- **REQUIRED ACTION**
Every entry that follows is to be duplicated exactly.

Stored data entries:
──────────────────────────────
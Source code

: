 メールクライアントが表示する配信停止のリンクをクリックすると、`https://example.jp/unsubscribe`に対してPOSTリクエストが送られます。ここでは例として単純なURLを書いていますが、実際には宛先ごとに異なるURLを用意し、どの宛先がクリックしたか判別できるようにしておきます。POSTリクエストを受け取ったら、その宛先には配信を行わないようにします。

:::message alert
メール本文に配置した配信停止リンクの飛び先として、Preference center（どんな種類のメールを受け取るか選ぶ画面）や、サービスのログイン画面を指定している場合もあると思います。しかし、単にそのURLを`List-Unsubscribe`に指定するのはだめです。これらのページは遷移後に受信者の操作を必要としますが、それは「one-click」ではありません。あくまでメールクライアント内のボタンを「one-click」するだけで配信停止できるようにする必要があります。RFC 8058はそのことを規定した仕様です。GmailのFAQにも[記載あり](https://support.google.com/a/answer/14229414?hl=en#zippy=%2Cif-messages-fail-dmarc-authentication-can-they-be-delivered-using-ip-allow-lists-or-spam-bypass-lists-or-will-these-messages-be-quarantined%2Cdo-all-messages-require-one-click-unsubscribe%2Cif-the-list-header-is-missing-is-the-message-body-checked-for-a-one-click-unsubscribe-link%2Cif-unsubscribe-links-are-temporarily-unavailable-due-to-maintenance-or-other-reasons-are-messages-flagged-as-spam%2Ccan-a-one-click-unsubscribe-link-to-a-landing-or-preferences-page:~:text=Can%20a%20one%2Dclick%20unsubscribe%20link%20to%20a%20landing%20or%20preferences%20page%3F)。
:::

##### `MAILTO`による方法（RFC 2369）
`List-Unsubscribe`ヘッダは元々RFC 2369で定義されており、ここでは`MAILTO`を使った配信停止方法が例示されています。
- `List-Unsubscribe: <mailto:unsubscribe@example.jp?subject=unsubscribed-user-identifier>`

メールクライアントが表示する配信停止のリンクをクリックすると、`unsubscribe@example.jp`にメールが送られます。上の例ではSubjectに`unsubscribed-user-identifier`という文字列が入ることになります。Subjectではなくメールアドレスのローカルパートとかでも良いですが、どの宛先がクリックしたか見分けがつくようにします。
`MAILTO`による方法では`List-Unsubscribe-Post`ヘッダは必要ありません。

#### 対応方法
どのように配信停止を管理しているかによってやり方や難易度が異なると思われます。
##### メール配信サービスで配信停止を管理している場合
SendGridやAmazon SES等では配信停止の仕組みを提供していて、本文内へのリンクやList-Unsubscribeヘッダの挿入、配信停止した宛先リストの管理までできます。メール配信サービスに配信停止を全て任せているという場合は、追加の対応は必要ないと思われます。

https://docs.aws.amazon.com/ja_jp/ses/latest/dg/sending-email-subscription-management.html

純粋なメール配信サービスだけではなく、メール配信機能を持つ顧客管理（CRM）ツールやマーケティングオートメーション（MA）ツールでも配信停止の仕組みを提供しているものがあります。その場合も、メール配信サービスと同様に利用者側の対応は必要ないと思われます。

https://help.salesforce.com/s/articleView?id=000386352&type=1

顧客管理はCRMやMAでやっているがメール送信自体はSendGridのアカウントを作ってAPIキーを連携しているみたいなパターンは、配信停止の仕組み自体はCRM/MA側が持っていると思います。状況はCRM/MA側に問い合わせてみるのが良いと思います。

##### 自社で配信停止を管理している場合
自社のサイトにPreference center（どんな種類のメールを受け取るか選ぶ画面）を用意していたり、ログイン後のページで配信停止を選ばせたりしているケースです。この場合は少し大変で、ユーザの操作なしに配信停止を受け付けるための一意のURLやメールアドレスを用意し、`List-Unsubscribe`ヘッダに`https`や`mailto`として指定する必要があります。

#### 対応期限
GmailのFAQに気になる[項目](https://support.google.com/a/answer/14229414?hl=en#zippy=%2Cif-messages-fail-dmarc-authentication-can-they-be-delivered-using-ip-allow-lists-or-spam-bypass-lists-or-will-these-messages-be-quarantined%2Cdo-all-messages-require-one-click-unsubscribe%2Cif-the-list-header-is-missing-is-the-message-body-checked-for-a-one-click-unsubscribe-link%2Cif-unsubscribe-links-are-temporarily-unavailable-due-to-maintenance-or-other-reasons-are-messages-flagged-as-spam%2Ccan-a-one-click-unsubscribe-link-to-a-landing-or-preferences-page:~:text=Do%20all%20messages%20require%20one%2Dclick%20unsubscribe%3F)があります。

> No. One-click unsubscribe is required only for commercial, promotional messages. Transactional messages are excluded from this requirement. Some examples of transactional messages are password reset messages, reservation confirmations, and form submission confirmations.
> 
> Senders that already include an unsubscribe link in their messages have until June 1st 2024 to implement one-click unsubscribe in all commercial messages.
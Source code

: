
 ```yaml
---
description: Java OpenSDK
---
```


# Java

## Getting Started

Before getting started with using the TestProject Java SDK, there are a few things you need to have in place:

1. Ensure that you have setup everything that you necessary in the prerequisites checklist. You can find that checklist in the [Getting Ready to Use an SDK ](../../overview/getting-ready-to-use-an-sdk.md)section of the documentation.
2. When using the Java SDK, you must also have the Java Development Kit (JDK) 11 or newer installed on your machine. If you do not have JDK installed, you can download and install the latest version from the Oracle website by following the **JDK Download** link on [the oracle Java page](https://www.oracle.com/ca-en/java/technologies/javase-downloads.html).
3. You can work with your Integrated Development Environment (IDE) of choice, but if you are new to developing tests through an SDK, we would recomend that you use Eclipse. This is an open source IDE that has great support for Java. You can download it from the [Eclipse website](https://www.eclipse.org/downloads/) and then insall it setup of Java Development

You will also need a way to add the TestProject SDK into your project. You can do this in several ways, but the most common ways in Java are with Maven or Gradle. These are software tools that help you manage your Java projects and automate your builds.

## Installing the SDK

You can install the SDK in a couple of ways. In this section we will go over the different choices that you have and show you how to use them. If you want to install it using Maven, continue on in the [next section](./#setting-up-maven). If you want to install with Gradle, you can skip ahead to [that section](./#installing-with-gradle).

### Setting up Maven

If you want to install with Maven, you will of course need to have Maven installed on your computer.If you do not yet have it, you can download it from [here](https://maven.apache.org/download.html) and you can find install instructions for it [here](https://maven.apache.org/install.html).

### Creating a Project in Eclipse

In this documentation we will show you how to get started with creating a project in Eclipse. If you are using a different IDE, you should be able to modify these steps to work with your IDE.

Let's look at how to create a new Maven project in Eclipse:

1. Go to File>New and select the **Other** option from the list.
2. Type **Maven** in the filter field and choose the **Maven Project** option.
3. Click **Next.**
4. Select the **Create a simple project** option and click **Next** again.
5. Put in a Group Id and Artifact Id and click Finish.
──────────────────────────────
- **RESPONSE BELOW**
Source code

: メールクライアントが表示する配信停止のリンクをクリックすると、`https://example.jp/unsubscribe`に対してPOSTリクエストが送られます。ここでは例として単純なURLを書いていますが、実際には宛先ごとに異なるURLを用意し、どの宛先がクリックしたか判別できるようにしておきます。POSTリクエストを受け取ったら、その宛先には配信を行わないようにします。

:::message alert
メール本文に配置した配信停止リンクの飛び先として、Preference center（どんな種類のメールを受け取るか選ぶ画面）や、サービスのログイン画面を指定している場合もあると思います。しかし、単にそのURLを`List-Unsubscribe`に指定するのはだめです。これらのページは遷移後に受信者の操作を必要としますが、それは「one-click」ではありません。あくまでメールクライアント内のボタンを「one-click」するだけで配信停止できるようにする必要があります。RFC 8058はそのことを規定した仕様です。GmailのFAQにも[記載あり](https://support.google.com/a/answer/14229414?hl=en#zippy=%2Cif-messages-fail-dmarc-authentication-can-they-be-delivered-using-ip-allow-lists-or-spam-bypass-lists-or-will-these-messages-be-quarantined%2Cdo-all-messages-require-one-click-unsubscribe%2Cif-the-list-header-is-missing-is-the-message-body-checked-for-a-one-click-unsubscribe-link%2Cif-unsubscribe-links-are-temporarily-unavailable-due-to-maintenance-or-other-reasons-are-messages-flagged-as-spam%2Ccan-a-one-click-unsubscribe-link-to-a-landing-or-preferences-page:~:text=Can%20a%20one%2Dclick%20unsubscribe%20link%20to%20a%20landing%20or%20preferences%20page%3F)。
:::

##### `MAILTO`による方法（RFC 2369）
`List-Unsubscribe`ヘッダは元々RFC 2369で定義されており、ここでは`MAILTO`を使った配信停止方法が例示されています。
- `List-Unsubscribe: <mailto:unsubscribe@example.jp?subject=unsubscribed-user-identifier>`

メールクライアントが表示する配信停止のリンクをクリックすると、`unsubscribe@example.jp`にメールが送られます。上の例ではSubjectに`unsubscribed-user-identifier`という文字列が入ることになります。Subjectではなくメールアドレスのローカルパートとかでも良いですが、どの宛先がクリックしたか見分けがつくようにします。
`MAILTO`による方法では`List-Unsubscribe-Post`ヘッダは必要ありません。

#### 対応方法
どのように配信停止を管理しているかによってやり方や難易度が異なると思われます。
##### メール配信サービスで配信停止を管理している場合
SendGridやAmazon SES等では配信停止の仕組みを提供していて、本文内へのリンクやList-Unsubscribeヘッダの挿入、配信停止した宛先リストの管理までできます。メール配信サービスに配信停止を全て任せているという場合は、追加の対応は必要ないと思われます。

https://docs.aws.amazon.com/ja_jp/ses/latest/dg/sending-email-subscription-management.html

純粋なメール配信サービスだけではなく、メール配信機能を持つ顧客管理（CRM）ツールやマーケティングオートメーション（MA）ツールでも配信停止の仕組みを提供しているものがあります。その場合も、メール配信サービスと同様に利用者側の対応は必要ないと思われます。

https://help.salesforce.com/s/articleView?id=000386352&type=1

顧客管理はCRMやMAでやっているがメール送信自体はSendGridのアカウントを作ってAPIキーを連携しているみたいなパターンは、配信停止の仕組み自体はCRM/MA側が持っていると思います。状況はCRM/MA側に問い合わせてみるのが良いと思います。

##### 自社で配信停止を管理している場合
自社のサイトにPreference center（どんな種類のメールを受け取るか選ぶ画面）を用意していたり、ログイン後のページで配信停止を選ばせたりしているケースです。この場合は少し大変で、ユーザの操作なしに配信停止を受け付けるための一意のURLやメールアドレスを用意し、`List-Unsubscribe`ヘッダに`https`や`mailto`として指定する必要があります。

#### 対応期限
GmailのFAQに気になる[項目](https://support.google.com/a/answer/14229414?hl=en#zippy=%2Cif-messages-fail-dmarc-authentication-can-they-be-delivered-using-ip-allow-lists-or-spam-bypass-lists-or-will-these-messages-be-quarantined%2Cdo-all-messages-require-one-click-unsubscribe%2Cif-the-list-header-is-missing-is-the-message-body-checked-for-a-one-click-unsubscribe-link%2Cif-unsubscribe-links-are-temporarily-unavailable-due-to-maintenance-or-other-reasons-are-messages-flagged-as-spam%2Ccan-a-one-click-unsubscribe-link-to-a-landing-or-preferences-page:~:text=Do%20all%20messages%20require%20one%2Dclick%20unsubscribe%3F)があります。

> No. One-click unsubscribe is required only for commercial, promotional messages. Transactional messages are excluded from this requirement. Some examples of transactional messages are password reset messages, reservation confirmations, and form submission confirmations.
> 
> Senders that already include an unsubscribe link in their messages have until June 1st 2024 to implement one-click unsubscribe in all commercial messages.
Source code

:
 ```yaml
---
description: Java OpenSDK
---
```


# Java

## Getting Started

Before getting started with using the TestProject Java SDK, there are a few things you need to have in place:

1. Ensure that you have setup everything that you necessary in the prerequisites checklist. You can find that checklist in the [Getting Ready to Use an SDK ](../../overview/getting-ready-to-use-an-sdk.md)section of the documentation.
2. When using the Java SDK, you must also have the Java Development Kit (JDK) 11 or newer installed on your machine. If you do not have JDK installed, you can download and install the latest version from the Oracle website by following the **JDK Download** link on [the oracle Java page](https://www.oracle.com/ca-en/java/technologies/javase-downloads.html).
3. You can work with your Integrated Development Environment (IDE) of choice, but if you are new to developing tests through an SDK, we would recomend that you use Eclipse. This is an open source IDE that has great support for Java. You can download it from the [Eclipse website](https://www.eclipse.org/downloads/) and then insall it setup of Java Development

You will also need a way to add the TestProject SDK into your project. You can do this in several ways, but the most common ways in Java are with Maven or Gradle. These are software tools that help you manage your Java projects and automate your builds.

## Installing the SDK

You can install the SDK in a couple of ways. In this section we will go over the different choices that you have and show you how to use them. If you want to install it using Maven, continue on in the [next section](./#setting-up-maven). If you want to install with Gradle, you can skip ahead to [that section](./#installing-with-gradle).

### Setting up Maven

If you want to install with Maven, you will of course need to have Maven installed on your computer.If you do not yet have it, you can download it from [here](https://maven.apache.org/download.html) and you can find install instructions for it [here](https://maven.apache.org/install.html).

### Creating a Project in Eclipse

In this documentation we will show you how to get started with creating a project in Eclipse. If you are using a different IDE, you should be able to modify these steps to work with your IDE.

Let's look at how to create a new Maven project in Eclipse:

1. Go to File>New and select the **Other** option from the list.
2. Type **Maven** in the filter field and choose the **Maven Project** option.
3. Click **Next.**
4. Select the **Create a simple project** option and click **Next** again.
5. Put in a Group Id and Artifact Id and click Finish.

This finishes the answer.